Sebastian Hartmanns Nicht-Inszenierung von Sean O'Caseys "Purpurstaub" zeigt schöne Bilder - und die hässlichsten Kostüme der Saison. Schön, dass in Deutschland auch diese Art "kunstvoll verbrämten höheren Schwachsinns" subventioniert ist, meint Karin Fischer in ihrer Theaterkritik.

Von Karin Fischer | 19.05.2014
    Halle der Ruhrfestspiele in Recklinghausen, Blick vom Boden auf ein Glasgebäude, im Vordergrund eine Skulptur
    Die Ruhrfestspielhalle in Recklinghausen (dpa/picture alliance/Jan-Philipp Strobel)
    Es beginnt vielversprechend mit den Klängen von E-Gitarre und Orgel. Der Schriftzug "DUST" schiebt sich leuchtend von oben in den üppig wabernden Bühnennebel. Auf einem dünnen Silbervorhang vorne kann man PUR PUR lesen. Das ist für sehr lange Zeit auch der einzige Zusammenhang zwischen dem Stück und der Inszenierung: dieser aufgemalte Titel. Denn was dann folgt, stellt auch den abgebrühtesten Theater-Zuschauer auf eine harte Probe: Eine gefühlte halbe Stunde tanzt das Bühnenpersonal vor dem Vorhang zu einer Endlosschleife irischer Folklore-Musik so vor sich hin. Schon zwei Stunden vor Anpfiff des Pokalfinales ist man im Festspielhaus in Recklinghausen in demonstrativer Partylaune. Danach sprechen alle undeutlich und mit hochgetunten oder tief gestellten Stimmen, die Sprache schrecklich dialektal verstümmelt.
    "Schööuun. Nu hab dr mal nich sole. Es ist doch alles das Landlebele. Jetzt fängt das Lebele erst richtig anele!"
    In der ersten Stunde erfährt man in etwa, dass man sich in einem Landsitz aus der Tudor-Zeit in Irland befindet. Der Sinn des Stücks von Sean O'Casey und der Inszenierung bleibt aber auch für den Rest der vierstündigen Aufführung im Dunkeln.
    Die Rettung bringt eine inspirierte Livemusik des Musikers und Gitarristen Steve Binetti und die Aufforderung der Regie ans Publikum, den Saal für eine Erfrischungspause gern zu verlassen. Die ersten nehmen das Angebot schon nach zwanzig Minuten in Anspruch. Am Ende der Vorstellung ist das Theater nur noch zu einem Drittel besetzt. Auch die Rezensentin hat den Saal verlassen, und von Spielminute 55 bis 75 das Pokalfinale im Festspiel-Café verfolgt. Bei drei verständlichen Sätzen pro Stunde war das Risiko, etwas zu verpassen, kalkulierbar. Interessanterweise hatte das Spiel auf der Bühne trotz Beinahe-Tor im Pokalfinale die weit größeren Schau- und Reflexionswerte.
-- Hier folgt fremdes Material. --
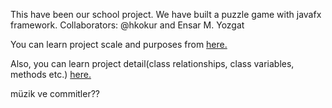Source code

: This have been our school project. We have built a puzzle game with javafx framework.
Collaborators: @hkokur and Ensar M. Yozgat

You can learn project scale and purposes from [here.](docs/CSE1242_spring2022_project.pdf)

Also, you can learn project detail(class relationships, class variables, methods etc.) [here.](docs/detail.md)


müzik ve commitler?? 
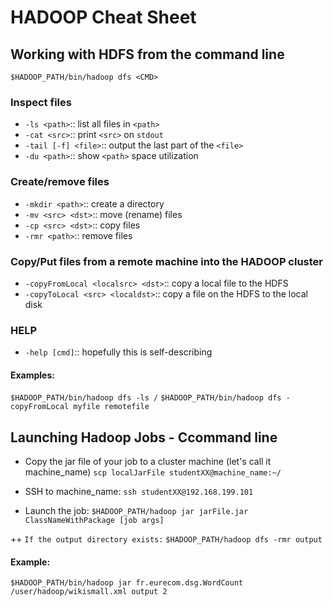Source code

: # HADOOP Cheat Sheet

## Working with HDFS from the command line
`$HADOOP_PATH/bin/hadoop dfs <CMD>`

### Inspect files	
+ `-ls <path>`:: list all files in `<path>`
+ `-cat <src>`:: print `<src>` on `stdout`
+ `-tail [-f] <file>`:: output the last part of the `<file>`
+ `-du <path>`:: show `<path>` space utilization

### Create/remove files	
+ `-mkdir <path>`:: create a directory
+ `-mv <src> <dst>`:: move (rename) files
+ `-cp <src> <dst>`:: copy files
+ `-rmr <path>`:: remove files

### Copy/Put files from a remote machine into the HADOOP cluster
+ `-copyFromLocal <localsrc> <dst>`:: copy a local file to the HDFS
+ `-copyToLocal <src> <localdst>`:: copy a file on the HDFS to the local disk

### HELP
+ `-help [cmd]`:: hopefully this is self-describing

#### Examples:
`$HADOOP_PATH/bin/hadoop dfs -ls /`
`$HADOOP_PATH/bin/hadoop dfs -copyFromLocal myfile remotefile`

## Launching Hadoop Jobs - Ccommand line
+ Copy the jar file of your job to a cluster machine (let's call it machine_name)
`scp localJarFile studentXX@machine_name:~/`

+ SSH to machine_name:
`ssh studentXX@192.168.199.101`

+ Launch the job:
`$HADOOP_PATH/hadoop jar jarFile.jar ClassNameWithPackage [job args]`

++ `If the output directory exists:`
`$HADOOP_PATH/hadoop dfs -rmr output`

#### Example:
`$HADOOP_PATH/bin/hadoop jar fr.eurecom.dsg.WordCount /user/hadoop/wikismall.xml output 2`

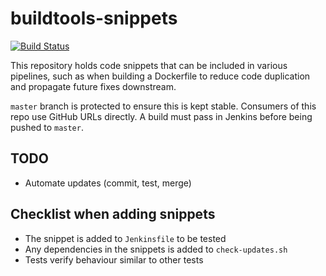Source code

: # buildtools-snippets

[![Build Status](https://jenkins.capra.tv/buildStatus/icon?job=buildtools/buildtools-snippets/master)](https://jenkins.capra.tv/job/buildtools/job/buildtools-snippets/job/master/)

This repository holds code snippets that can be included in various
pipelines, such as when building a Dockerfile to reduce code duplication
and propagate future fixes downstream.

`master` branch is protected to ensure this is kept stable. Consumers of this
repo use GitHub URLs directly. A build must pass in Jenkins before being
pushed to `master`.

## TODO

* Automate updates (commit, test, merge)

## Checklist when adding snippets

* The snippet is added to `Jenkinsfile` to be tested
* Any dependencies in the snippets is added to `check-updates.sh`
* Tests verify behaviour similar to other tests
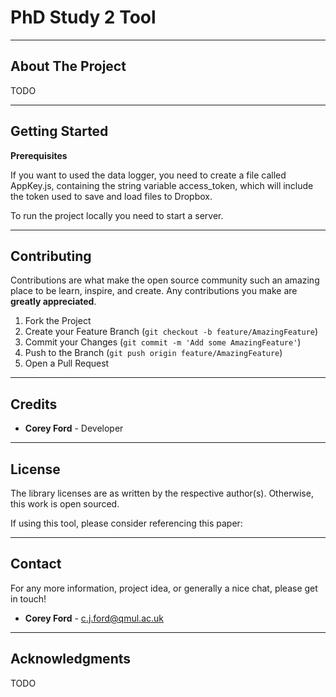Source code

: # PhD Study 2 Tool
___
## About The Project
TODO
___
## Getting Started
**Prerequisites**

If you want to used the data logger, you need to create a file called AppKey.js, containing the string variable access_token, which will include the token used to save and load files to Dropbox.

To run the project locally you need to start a server. 

___
## Contributing
Contributions are what make the open source community such an amazing place to be learn, inspire, and create. Any contributions you make are **greatly appreciated**.

1. Fork the Project
2. Create your Feature Branch (`git checkout -b feature/AmazingFeature`)
3. Commit your Changes (`git commit -m 'Add some AmazingFeature'`)
4. Push to the Branch (`git push origin feature/AmazingFeature`)
5. Open a Pull Request
___ 

## Credits
* **Corey Ford** - Developer
___

## License
The library licenses are as written by the respective author(s). 
Otherwise, this work is open sourced. 

If using this tool, please consider referencing this paper: 

___
## Contact
For any more information, project idea, or generally a nice chat, please get in touch!
* **Corey Ford** - c.j.ford@qmul.ac.uk

___
## Acknowledgments
TODO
    Das sinnfreie Spiel bot ab und an nämlich schöne Bilder, viel Parodistisches, auch Pantomimisches, abgefahrene Requisiten wie Tiermasken, ein Alphorn oder eine riesige Walze, und die hässlichsten Kostüme der Saison.
    Also: wenn Ihnen Oliver Welke zu politisch, der 3Sat Satire-Gipfel zu harmlos oder zu wenig zynisch oder Anke Engelke zu feministisch ist. Wenn Ihnen der Clown im Zirkus zu rotnasig, Switch Reloaded zu kurz, eine Castorf-Inszenierung mit 5 ½ Stunden aber doch zu lang ist; und wenn Sie hier die ersten 1 ½ Stunden durchgehalten haben, dann werden Sie in der Inszenierung von Sebastian Hartmann Spaß haben. Ein bisschen wenigstens.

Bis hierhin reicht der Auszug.